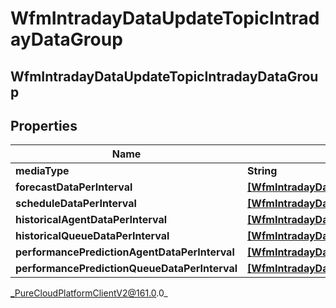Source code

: # WfmIntradayDataUpdateTopicIntradayDataGroup

## WfmIntradayDataUpdateTopicIntradayDataGroup

## Properties

|Name | Type | Description | Notes|
|------------ | ------------- | ------------- | -------------|
| **mediaType** | **String** |  | [optional] |
| **forecastDataPerInterval** | [**[WfmIntradayDataUpdateTopicIntradayForecastData]**](WfmIntradayDataUpdateTopicIntradayForecastData) |  | [optional] |
| **scheduleDataPerInterval** | [**[WfmIntradayDataUpdateTopicIntradayScheduleData]**](WfmIntradayDataUpdateTopicIntradayScheduleData) |  | [optional] |
| **historicalAgentDataPerInterval** | [**[WfmIntradayDataUpdateTopicIntradayHistoricalAgentData]**](WfmIntradayDataUpdateTopicIntradayHistoricalAgentData) |  | [optional] |
| **historicalQueueDataPerInterval** | [**[WfmIntradayDataUpdateTopicIntradayHistoricalQueueData]**](WfmIntradayDataUpdateTopicIntradayHistoricalQueueData) |  | [optional] |
| **performancePredictionAgentDataPerInterval** | [**[WfmIntradayDataUpdateTopicIntradayPerformancePredictionAgentData]**](WfmIntradayDataUpdateTopicIntradayPerformancePredictionAgentData) |  | [optional] |
| **performancePredictionQueueDataPerInterval** | [**[WfmIntradayDataUpdateTopicIntradayPerformancePredictionQueueData]**](WfmIntradayDataUpdateTopicIntradayPerformancePredictionQueueData) |  | [optional] |



_PureCloudPlatformClientV2@161.0.0_
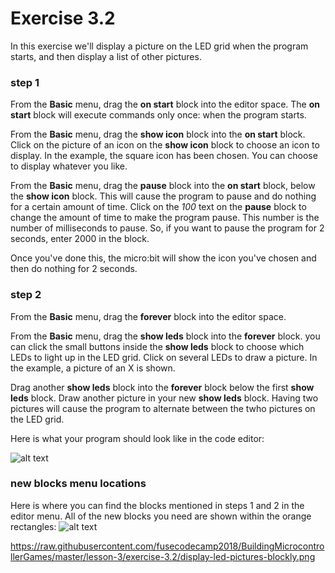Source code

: # Exercise 3.2
In this exercise we'll display a picture on the LED grid when the program starts, and then display a list of other pictures.

### step 1
From the **Basic** menu, drag the **on start** block into the editor space. The **on start** block will execute commands only once: when the program starts.

From the **Basic** menu, drag the **show icon** block into the **on start** block. Click on the picture of an icon on the **show icon** block to choose an icon to display. In the example, the square icon has been chosen. You can choose to display whatever you like.

From the **Basic** menu, drag the **pause** block into the **on start** block, below the **show icon** block. This will cause the program to pause and do nothing for a certain amount of time. Click on the *100* text on the **pause** block to change the amount of time to make the program pause. This number is the number of milliseconds to pause. So, if you want to pause the program for 2 seconds, enter 2000 in the block.

Once you've done this, the micro:bit will show the icon you've chosen and then do nothing for 2 seconds.


### step 2
From the **Basic** menu, drag the **forever** block into the editor space. 

From the **Basic** menu, drag the **show leds** block into the **forever** block. you can click the small buttons inside the **show leds** block to choose which LEDs to light up in the LED grid. Click on several LEDs to draw a picture. In the example, a picture of an X is shown.

Drag another **show leds** block into the **forever** block below the first **show leds** block. Draw another picture in your new **show leds** block. Having two pictures will cause the program to alternate between the twho pictures on the LED grid.

Here is what your program should look like in the code editor:

![alt text](https://github.com/fusecodecamp2018/BuildingMicrocontrollerGames/blob/master/lesson-3/exercise-3.2/display-led-pictures-blockly.png "exercise 3.1 hello world program")

### new blocks menu locations
Here is where you can find the blocks mentioned in steps 1 and 2 in the editor menu. All of the new blocks you need are shown within the orange rectangles:
![alt text](https://github.com/fusecodecamp2018/BuildingMicrocontrollerGames/blob/master/lesson-3/exercise-3.2/new-blocks-menu-locations.png "exercise 3.2 blockly menu locations")


https://raw.githubusercontent.com/fusecodecamp2018/BuildingMicrocontrollerGames/master/lesson-3/exercise-3.2/display-led-pictures-blockly.png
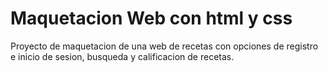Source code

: # Maquetacion Web con html y css 
Proyecto de maquetacion de una web de recetas con opciones de registro e inicio de sesion, busqueda y calificacion de recetas.

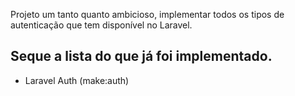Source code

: Projeto um tanto quanto ambicioso, implementar todos os tipos de autenticação que tem disponível no Laravel.

## Seque a lista do que já foi implementado.

- Laravel Auth (make:auth)
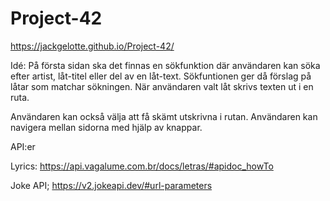 # Project-42

https://jackgelotte.github.io/Project-42/

Idé:
På första sidan ska det finnas en sökfunktion där användaren kan söka efter artist, låt-titel eller del av en låt-text.
Sökfuntionen ger då förslag på låtar som matchar sökningen.
När användaren valt låt skrivs texten ut i en ruta.

Användaren kan också välja att få skämt utskrivna i rutan.
Användaren kan navigera mellan sidorna med hjälp av knappar.

API:er

Lyrics:
https://api.vagalume.com.br/docs/letras/#apidoc_howTo

Joke API;
https://v2.jokeapi.dev/#url-parameters
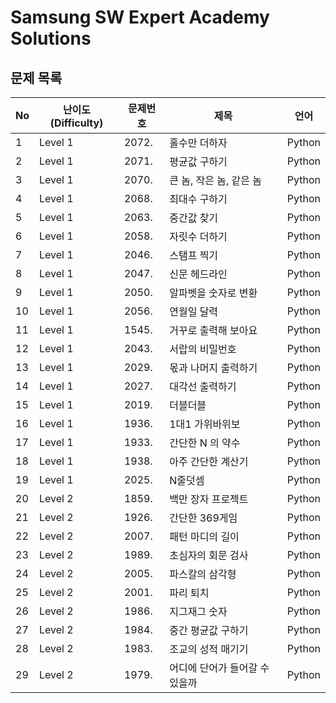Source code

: # Samsung SW Expert Academy Solutions

## 문제 목록

| No | 난이도(Difficulty) | 문제번호 | 제목                                | 언어 |
|-|-|-|-|-|
|1  | Level 1 | 2072.            | 홀수만 더하자                         | Python |
|2  | Level 1 | 2071.            | 평균값 구하기                         | Python |
|3  | Level 1 | 2070.            | 큰 놈, 작은 놈, 같은 놈                | Python |
|4  | Level 1 | 2068.            | 최대수 구하기                         | Python |
|5  | Level 1 | 2063.            | 중간값 찾기                          | Python |
|6  | Level 1 | 2058.            | 자릿수 더하기                         | Python |
|7  | Level 1 | 2046.            | 스탬프 찍기                          | Python |
|8  | Level 1 | 2047.            | 신문 헤드라인                         | Python |
|9  | Level 1 | 2050.            | 알파벳을 숫자로 변환                    | Python |
|10 | Level 1 | 2056.            | 연월일 달력                          | Python |
|11 | Level 1 | 1545.            | 거꾸로 출력해 보아요                   | Python |
|12 | Level 1 | 2043.            | 서랍의 비밀번호                       | Python |
|13 | Level 1 | 2029.            | 몫과 나머지 출력하기                   | Python |
|14 | Level 1 | 2027.            | 대각선 출력하기                       | Python |
|15 | Level 1 | 2019.            | 더블더블                            | Python |
|16 | Level 1 | 1936.            | 1대1 가위바위보                      | Python |
|17 | Level 1 | 1933.            | 간단한 N 의 약수                     | Python |
|18 | Level 1 | 1938.            | 아주 간단한 계산기                    | Python |
|19 | Level 1 | 2025.            | N줄덧셈                            | Python |
|20 | Level 2 | 1859.            | 백만 장자 프로젝트                    | Python |
|21 | Level 2 | 1926.            | 간단한 369게임                      | Python |
|22 | Level 2 | 2007.            | 패턴 마디의 길이                     | Python |
|23 | Level 2 | 1989.            | 초심자의 회문 검사                    | Python |
|24 | Level 2 | 2005.            | 파스칼의 삼각형                      | Python |
|25 | Level 2 | 2001.            | 파리 퇴치                          | Python |
|26 | Level 2 | 1986.            | 지그재그 숫자                       | Python |
|27 | Level 2 | 1984.            | 중간 평균값 구하기                   | Python |
|28 | Level 2 | 1983.            | 조교의 성적 매기기                   | Python |
|29 | Level 2 | 1979.            | 어디에 단어가 들어갈 수 있을까          | Python |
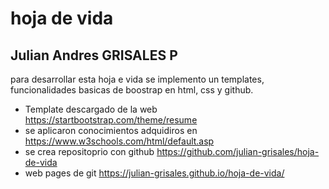 # hoja de vida
## Julian Andres GRISALES P

para desarrollar esta hoja e vida se implemento un templates, funcionalidades basicas de boostrap en html, css y github.
- Template descargado de la web https://startbootstrap.com/theme/resume
- se aplicaron conocimientos adquidiros en https://www.w3schools.com/html/default.asp
- se crea repositoprio con github https://github.com/julian-grisales/hoja-de-vida
- web pages de git https://julian-grisales.github.io/hoja-de-vida/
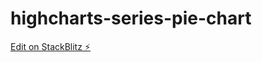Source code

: # highcharts-series-pie-chart

[Edit on StackBlitz ⚡️](https://stackblitz.com/edit/highcharts-angular-line-olgsxb)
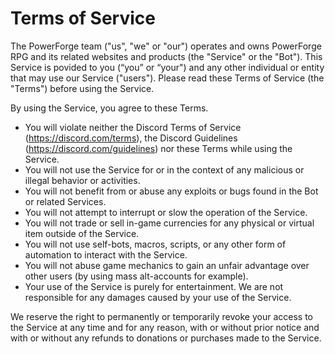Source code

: # Terms of Service
The PowerForge team ("us", "we" or "our") operates and owns PowerForge RPG and its related websites and products (the "Service" or the "Bot").
This Service is povided to you (“you” or “your") and any other individual or entity that may use our Service ("users").
Please read these Terms of Service (the "Terms") before using the Service.

By using the Service, you agree to these Terms.

- You will violate neither the Discord Terms of Service (https://discord.com/terms), the Discord Guidelines (https://discord.com/guidelines) nor these Terms while using the Service.
- You will not use the Service for or in the context of any malicious or illegal behavior or activities.
- You will not benefit from or abuse any exploits or bugs found in the Bot or related Services.
- You will not attempt to interrupt or slow the operation of the Service.
- You will not trade or sell in-game currencies for any physical or virtual item outside of the Service.
- You will not use self-bots, macros, scripts, or any other form of automation to interact with the Service.
- You will not abuse game mechanics to gain an unfair advantage over other users (by using mass alt-accounts for example).
- Your use of the Service is purely for entertainment. We are not responsible for any damages caused by your use of the Service.

We reserve the right to permanently or temporarily revoke your access to the Service at any time and for any reason, with or without prior notice and with or without any refunds to donations or purchases made to the Service.
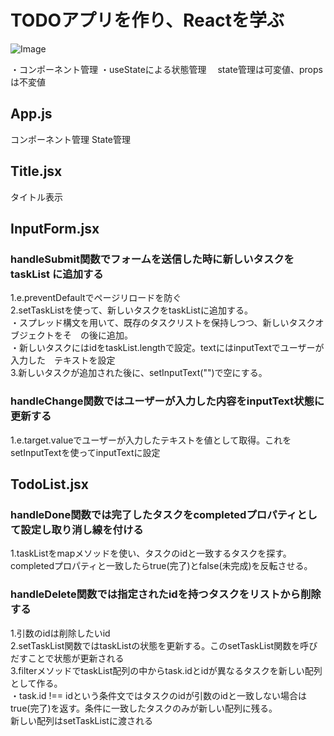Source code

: <h1>TODOアプリを作り、Reactを学ぶ</h1>

![Image](https://github.com/user-attachments/assets/ef0f93cc-88c0-4b69-b69e-ee73f8dd9355)



・コンポーネント管理
・useStateによる状態管理
　state管理は可変値、propsは不変値

<h2>App.js</h2>
コンポーネント管理
State管理

<h2>Title.jsx</h2>
タイトル表示

<h2>InputForm.jsx</h2>
<h3>handleSubmit関数でフォームを送信した時に新しいタスクを taskList に追加する</h3>
1.e.preventDefaultでページリロードを防ぐ<br>
2.setTaskListを使って、新しいタスクをtaskListに追加する。<br>
    ・スプレッド構文を用いて、既存のタスクリストを保持しつつ、新しいタスクオブジェクトをそ　の後に追加。<br>
    ・新しいタスクにはidをtaskList.lengthで設定。textにはinputTextでユーザーが入力した　テキストを設定<br>
3.新しいタスクが追加された後に、setInputText("")で空にする。<br>

<h3>handleChange関数ではユーザーが入力した内容をinputText状態に更新する</h3>
1.e.target.valueでユーザーが入力したテキストを値として取得。これをsetInputTextを使ってinputTextに設定


<h2>TodoList.jsx</h2>
<h3>handleDone関数では完了したタスクをcompletedプロパティとして設定し取り消し線を付ける</h3>
1.taskListをmapメソッドを使い、タスクのidと一致するタスクを探す。completedプロパティと一致したらtrue(完了)とfalse(未完成)を反転させる。

<h3>handleDelete関数では指定されたidを持つタスクをリストから削除する</h3>
1.引数のidは削除したいid<br>
2.setTaskList関数ではtaskListの状態を更新する。このsetTaskList関数を呼びだすことで状態が更新される<br>
3.filterメソッドでtaskList配列の中からtask.idとidが異なるタスクを新しい配列として作る。<br>
    ・task.id !== idという条件文ではタスクのidが引数のidと一致しない場合はtrue(完了)を返す。条件に一致したタスクのみが新しい配列に残る。<br>
    新しい配列はsetTaskListに渡される

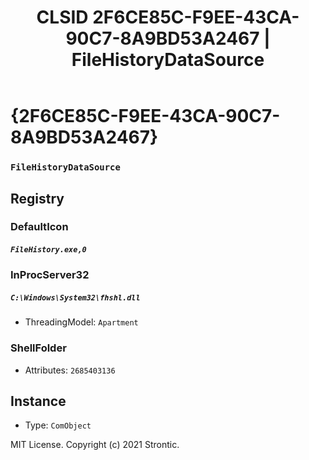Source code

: ﻿---
title: "CLSID 2F6CE85C-F9EE-43CA-90C7-8A9BD53A2467 | FileHistoryDataSource"
excerpt: What is COM-Object CLSID 2F6CE85C-F9EE-43CA-90C7-8A9BD53A2467?
---

# {2F6CE85C-F9EE-43CA-90C7-8A9BD53A2467}

### `FileHistoryDataSource`

## Registry


### DefaultIcon

##### `FileHistory.exe,0`

### InProcServer32

##### `C:\Windows\System32\fhshl.dll`
* ThreadingModel: `Apartment`

### ShellFolder

* Attributes: `2685403136`

## Instance

* Type: `ComObject`

MIT License. Copyright (c) 2021 Strontic.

-- -- --

**TASK TO CARRY OUT**
Look above for the line holding "Level 2 | 1926." and output everything from it down to the line holding "By using the", both ends included, exactly and without images.

**WORKED SOLUTION**
|21 | Level 2 | 1926.            | 간단한 369게임                      | Python |
|22 | Level 2 | 2007.            | 패턴 마디의 길이                     | Python |
|23 | Level 2 | 1989.            | 초심자의 회문 검사                    | Python |
|24 | Level 2 | 2005.            | 파스칼의 삼각형                      | Python |
|25 | Level 2 | 2001.            | 파리 퇴치                          | Python |
|26 | Level 2 | 1986.            | 지그재그 숫자                       | Python |
|27 | Level 2 | 1984.            | 중간 평균값 구하기                   | Python |
|28 | Level 2 | 1983.            | 조교의 성적 매기기                   | Python |
|29 | Level 2 | 1979.            | 어디에 단어가 들어갈 수 있을까          | Python |
 # hoja de vida
## Julian Andres GRISALES P

para desarrollar esta hoja e vida se implemento un templates, funcionalidades basicas de boostrap en html, css y github.
- Template descargado de la web https://startbootstrap.com/theme/resume
- se aplicaron conocimientos adquidiros en https://www.w3schools.com/html/default.asp
- se crea repositoprio con github https://github.com/julian-grisales/hoja-de-vida
- web pages de git https://julian-grisales.github.io/hoja-de-vida/
Source code

: # highcharts-series-pie-chart

[Edit on StackBlitz ⚡️](https://stackblitz.com/edit/highcharts-angular-line-olgsxb)
Source code

: # Terms of Service
The PowerForge team ("us", "we" or "our") operates and owns PowerForge RPG and its related websites and products (the "Service" or the "Bot").
This Service is povided to you (“you” or “your") and any other individual or entity that may use our Service ("users").
Please read these Terms of Service (the "Terms") before using the Service.

By using the Service, you agree to these Terms.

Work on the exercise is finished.